Saved entries:
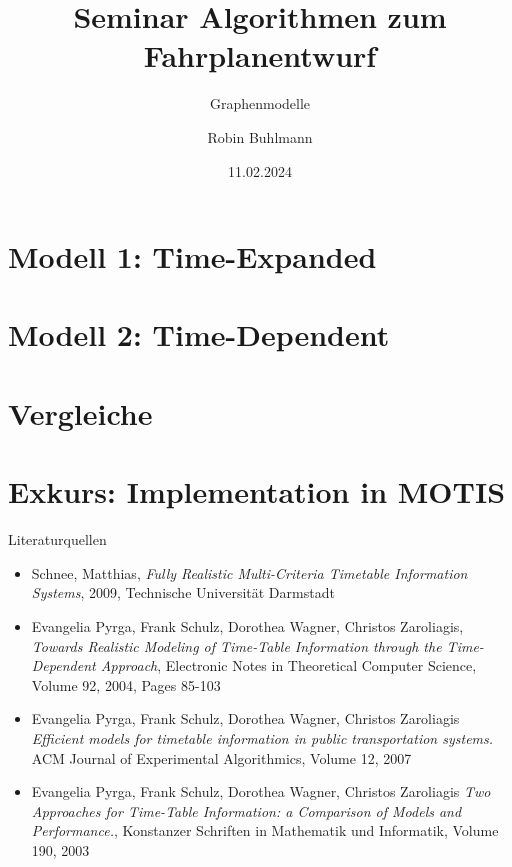 \documentclass[
	ngerman,
	aspectratio=43,
	color={accentcolor=11c},
	logo=false,
	colorframetitle=false,
	]{tudabeamer}
\title{Seminar Algorithmen zum Fahrplanentwurf}
\subtitle{Graphenmodelle}
\author[R. Buhlmann]{Robin Buhlmann}
\date{11.02.2024}
\begin{document}
\maketitle



\section{Modell 1: Time-Expanded}


\section{Modell 2: Time-Dependent}


\section{Vergleiche}


\section{Exkurs: Implementation in MOTIS}





\begin{frame}{Literaturquellen}
	\begin{itemize}
		\item Schnee, Matthias, \textit{Fully Realistic Multi-Criteria Timetable Information Systems}, 2009, Technische Universität Darmstadt
		\item Evangelia Pyrga, Frank Schulz, Dorothea Wagner, Christos Zaroliagis, \textit{Towards Realistic Modeling of Time-Table Information through the Time-Dependent Approach}, Electronic Notes in Theoretical Computer Science, Volume 92, 2004, Pages 85-103
		\item Evangelia Pyrga, Frank Schulz, Dorothea Wagner, Christos Zaroliagis \textit{Efficient models for timetable information in public transportation systems.} ACM Journal of Experimental Algorithmics, Volume 12, 2007
		\item Evangelia Pyrga, Frank Schulz, Dorothea Wagner, Christos Zaroliagis  \textit{Two Approaches for Time-Table Information: a Comparison of Models and Performance.}, Konstanzer Schriften in Mathematik und Informatik, Volume 190, 2003
\end{itemize}
\end{frame}
\end{document}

- Problem details -
Print the data above exactly; drop every picture.

- Finished exercise -
 \documentclass[
	ngerman,
	aspectratio=43,
	color={accentcolor=11c},
	logo=false,
	colorframetitle=false,
	]{tudabeamer}
\title{Seminar Algorithmen zum Fahrplanentwurf}
\subtitle{Graphenmodelle}
\author[R. Buhlmann]{Robin Buhlmann}
\date{11.02.2024}
\begin{document}
\maketitle



\section{Modell 1: Time-Expanded}


\section{Modell 2: Time-Dependent}


\section{Vergleiche}


\section{Exkurs: Implementation in MOTIS}





\begin{frame}{Literaturquellen}
	\begin{itemize}
		\item Schnee, Matthias, \textit{Fully Realistic Multi-Criteria Timetable Information Systems}, 2009, Technische Universität Darmstadt
		\item Evangelia Pyrga, Frank Schulz, Dorothea Wagner, Christos Zaroliagis, \textit{Towards Realistic Modeling of Time-Table Information through the Time-Dependent Approach}, Electronic Notes in Theoretical Computer Science, Volume 92, 2004, Pages 85-103
		\item Evangelia Pyrga, Frank Schulz, Dorothea Wagner, Christos Zaroliagis \textit{Efficient models for timetable information in public transportation systems.} ACM Journal of Experimental Algorithmics, Volume 12, 2007
		\item Evangelia Pyrga, Frank Schulz, Dorothea Wagner, Christos Zaroliagis  \textit{Two Approaches for Time-Table Information: a Comparison of Models and Performance.}, Konstanzer Schriften in Mathematik und Informatik, Volume 190, 2003
\end{itemize}
\end{frame}
\end{document}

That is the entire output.